**What is needed:** What is the number of lines in the data that contain "optflags"? Respond with nothing else.
>>>
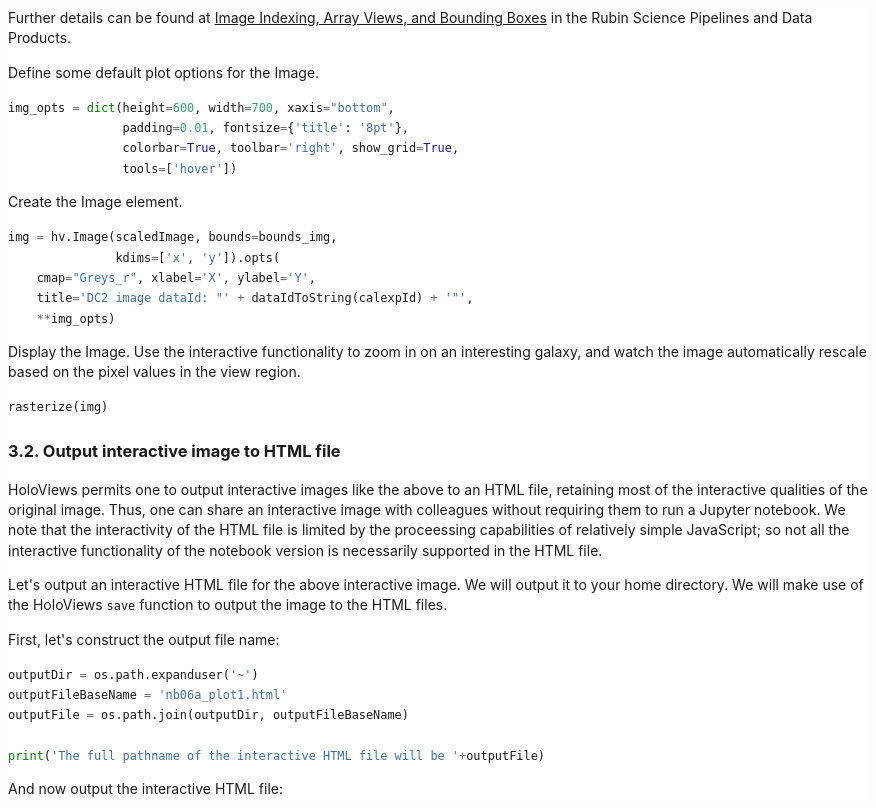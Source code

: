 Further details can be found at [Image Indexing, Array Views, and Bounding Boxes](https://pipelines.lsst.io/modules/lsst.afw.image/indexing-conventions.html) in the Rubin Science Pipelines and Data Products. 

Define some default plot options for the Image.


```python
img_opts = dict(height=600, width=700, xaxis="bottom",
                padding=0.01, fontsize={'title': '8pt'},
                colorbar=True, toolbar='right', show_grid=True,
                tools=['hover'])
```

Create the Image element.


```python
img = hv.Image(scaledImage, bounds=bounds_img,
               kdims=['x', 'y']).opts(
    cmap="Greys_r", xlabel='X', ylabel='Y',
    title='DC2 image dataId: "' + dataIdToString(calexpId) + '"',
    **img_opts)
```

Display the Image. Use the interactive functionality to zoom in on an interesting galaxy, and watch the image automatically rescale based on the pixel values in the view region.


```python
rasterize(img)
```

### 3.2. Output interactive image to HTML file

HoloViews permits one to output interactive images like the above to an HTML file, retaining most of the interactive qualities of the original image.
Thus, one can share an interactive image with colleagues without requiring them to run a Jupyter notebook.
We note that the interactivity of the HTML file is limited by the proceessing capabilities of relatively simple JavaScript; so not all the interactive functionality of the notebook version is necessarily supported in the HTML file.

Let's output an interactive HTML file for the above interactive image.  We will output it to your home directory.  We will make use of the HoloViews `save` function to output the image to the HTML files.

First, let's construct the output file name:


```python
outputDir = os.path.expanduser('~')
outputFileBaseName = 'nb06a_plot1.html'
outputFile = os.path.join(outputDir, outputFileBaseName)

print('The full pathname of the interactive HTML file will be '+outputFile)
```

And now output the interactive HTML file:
<<<
>>>
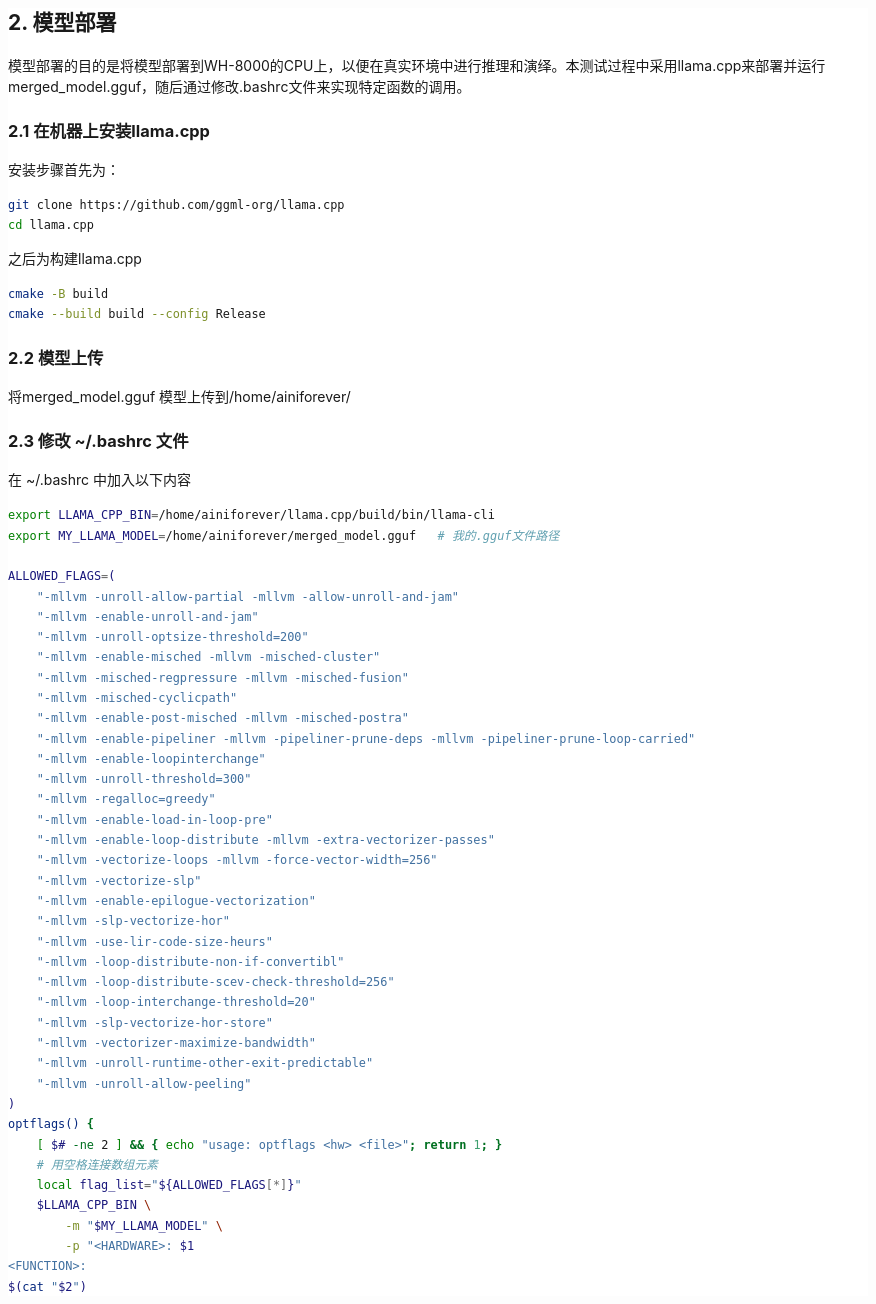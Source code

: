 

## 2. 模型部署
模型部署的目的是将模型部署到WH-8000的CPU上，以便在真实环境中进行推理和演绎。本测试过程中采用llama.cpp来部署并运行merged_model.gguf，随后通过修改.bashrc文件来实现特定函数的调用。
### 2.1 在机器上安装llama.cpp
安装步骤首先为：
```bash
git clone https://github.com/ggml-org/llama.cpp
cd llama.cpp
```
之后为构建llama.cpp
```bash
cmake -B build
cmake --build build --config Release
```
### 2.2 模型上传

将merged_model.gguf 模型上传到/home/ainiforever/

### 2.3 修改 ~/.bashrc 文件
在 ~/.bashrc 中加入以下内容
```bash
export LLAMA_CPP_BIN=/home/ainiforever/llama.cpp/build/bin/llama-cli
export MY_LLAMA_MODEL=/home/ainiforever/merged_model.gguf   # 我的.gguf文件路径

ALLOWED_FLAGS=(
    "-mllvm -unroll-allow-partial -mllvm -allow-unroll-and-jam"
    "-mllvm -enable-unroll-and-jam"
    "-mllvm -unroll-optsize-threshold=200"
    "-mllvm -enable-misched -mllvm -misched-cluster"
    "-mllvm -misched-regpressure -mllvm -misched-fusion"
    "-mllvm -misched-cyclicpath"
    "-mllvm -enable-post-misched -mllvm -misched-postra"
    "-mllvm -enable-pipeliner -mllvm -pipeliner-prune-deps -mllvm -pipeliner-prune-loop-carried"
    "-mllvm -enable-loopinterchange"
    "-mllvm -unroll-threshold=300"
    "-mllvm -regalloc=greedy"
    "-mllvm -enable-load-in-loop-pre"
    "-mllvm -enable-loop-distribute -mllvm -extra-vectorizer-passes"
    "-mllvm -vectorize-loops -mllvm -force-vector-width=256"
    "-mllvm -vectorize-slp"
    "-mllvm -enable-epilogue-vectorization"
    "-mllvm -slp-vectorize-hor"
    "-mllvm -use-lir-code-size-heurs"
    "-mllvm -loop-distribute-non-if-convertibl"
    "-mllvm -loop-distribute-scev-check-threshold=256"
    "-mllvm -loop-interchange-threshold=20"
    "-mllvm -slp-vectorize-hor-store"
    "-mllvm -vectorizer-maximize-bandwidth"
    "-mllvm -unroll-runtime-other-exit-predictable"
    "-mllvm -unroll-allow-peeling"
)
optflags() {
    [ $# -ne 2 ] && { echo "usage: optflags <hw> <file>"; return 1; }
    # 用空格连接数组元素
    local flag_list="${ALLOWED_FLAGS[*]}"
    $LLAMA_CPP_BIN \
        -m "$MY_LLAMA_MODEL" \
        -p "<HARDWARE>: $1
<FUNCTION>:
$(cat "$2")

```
<<<
>>>
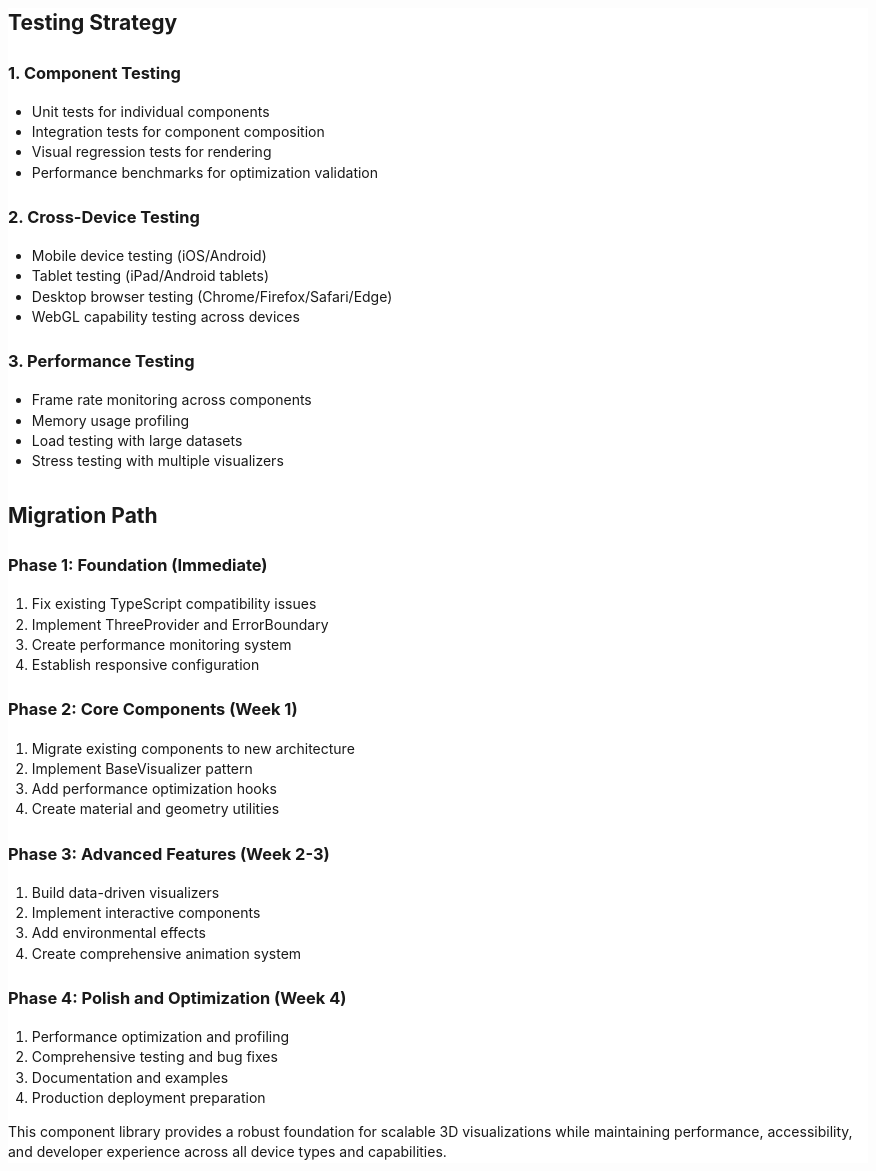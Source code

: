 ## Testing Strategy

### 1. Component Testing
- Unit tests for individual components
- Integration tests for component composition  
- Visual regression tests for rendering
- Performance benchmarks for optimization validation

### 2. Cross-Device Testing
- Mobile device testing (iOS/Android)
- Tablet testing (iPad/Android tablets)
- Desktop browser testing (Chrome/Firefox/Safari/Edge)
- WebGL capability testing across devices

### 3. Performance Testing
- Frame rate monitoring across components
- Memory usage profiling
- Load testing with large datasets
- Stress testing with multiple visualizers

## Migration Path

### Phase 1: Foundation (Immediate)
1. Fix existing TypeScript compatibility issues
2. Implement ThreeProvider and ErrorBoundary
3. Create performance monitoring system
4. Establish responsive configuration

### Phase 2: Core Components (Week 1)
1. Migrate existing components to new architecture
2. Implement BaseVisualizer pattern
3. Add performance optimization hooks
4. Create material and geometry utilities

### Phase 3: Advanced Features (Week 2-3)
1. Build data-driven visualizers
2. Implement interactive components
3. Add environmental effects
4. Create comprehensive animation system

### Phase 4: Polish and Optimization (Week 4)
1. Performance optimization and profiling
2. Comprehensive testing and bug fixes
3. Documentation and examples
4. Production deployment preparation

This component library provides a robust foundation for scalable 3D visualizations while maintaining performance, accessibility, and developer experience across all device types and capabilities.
<<<
**Task response:** 2